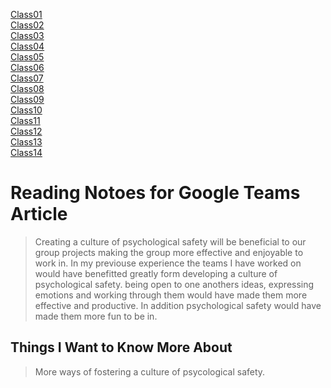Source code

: [Class01](Class01.md)  
[Class02](Class02.md)  
[Class03](Class03.md)  
[Class04](Class04.md)  
[Class05](Class05.md)  
[Class06](Class06.md)  
[Class07](Class07.md)  
[Class08](Class08.md)  
[Class09](Class09.md)  
[Class10](class10.md)  
[Class11](Class11.md)  
[Class12](Class12.md)  
[Class13](Class13.md)  
[Class14](Class14.md)  

# Reading Notoes for Google Teams Article

> Creating a culture of psychological safety will be beneficial to our group projects making the group more effective and enjoyable to work in.
> In my previouse experience the teams I have worked on would have benefitted greatly form developing a culture of psychological safety. being open to one anothers ideas, expressing emotions and working through them would have made them more effective and productive. In addition psychological safety would have made them more fun to be in.

## Things I Want to Know More About

> More ways of fostering a culture of psycological safety.
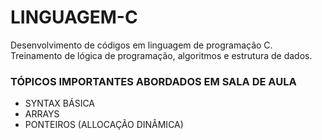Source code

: # LINGUAGEM-C
Desenvolvimento de códigos em linguagem de programação C. Treinamento de lógica de programação, algoritmos e estrutura de dados.
### TÓPICOS IMPORTANTES ABORDADOS EM SALA DE AULA
- SYNTAX BÁSICA
- ARRAYS
- PONTEIROS (ALLOCAÇÃO DINÂMICA)
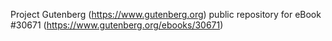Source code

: Project Gutenberg (https://www.gutenberg.org) public repository for eBook #30671 (https://www.gutenberg.org/ebooks/30671)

·····

REQUIRED WORK —
What lines of the material above hold the string "effective"? Please copy them.

EXERCISE RESULT —
> Creating a culture of psychological safety will be beneficial to our group projects making the group more effective and enjoyable to work in.
> In my previouse experience the teams I have worked on would have benefitted greatly form developing a culture of psychological safety. being open to one anothers ideas, expressing emotions and working through them would have made them more effective and productive. In addition psychological safety would have made them more fun to be in.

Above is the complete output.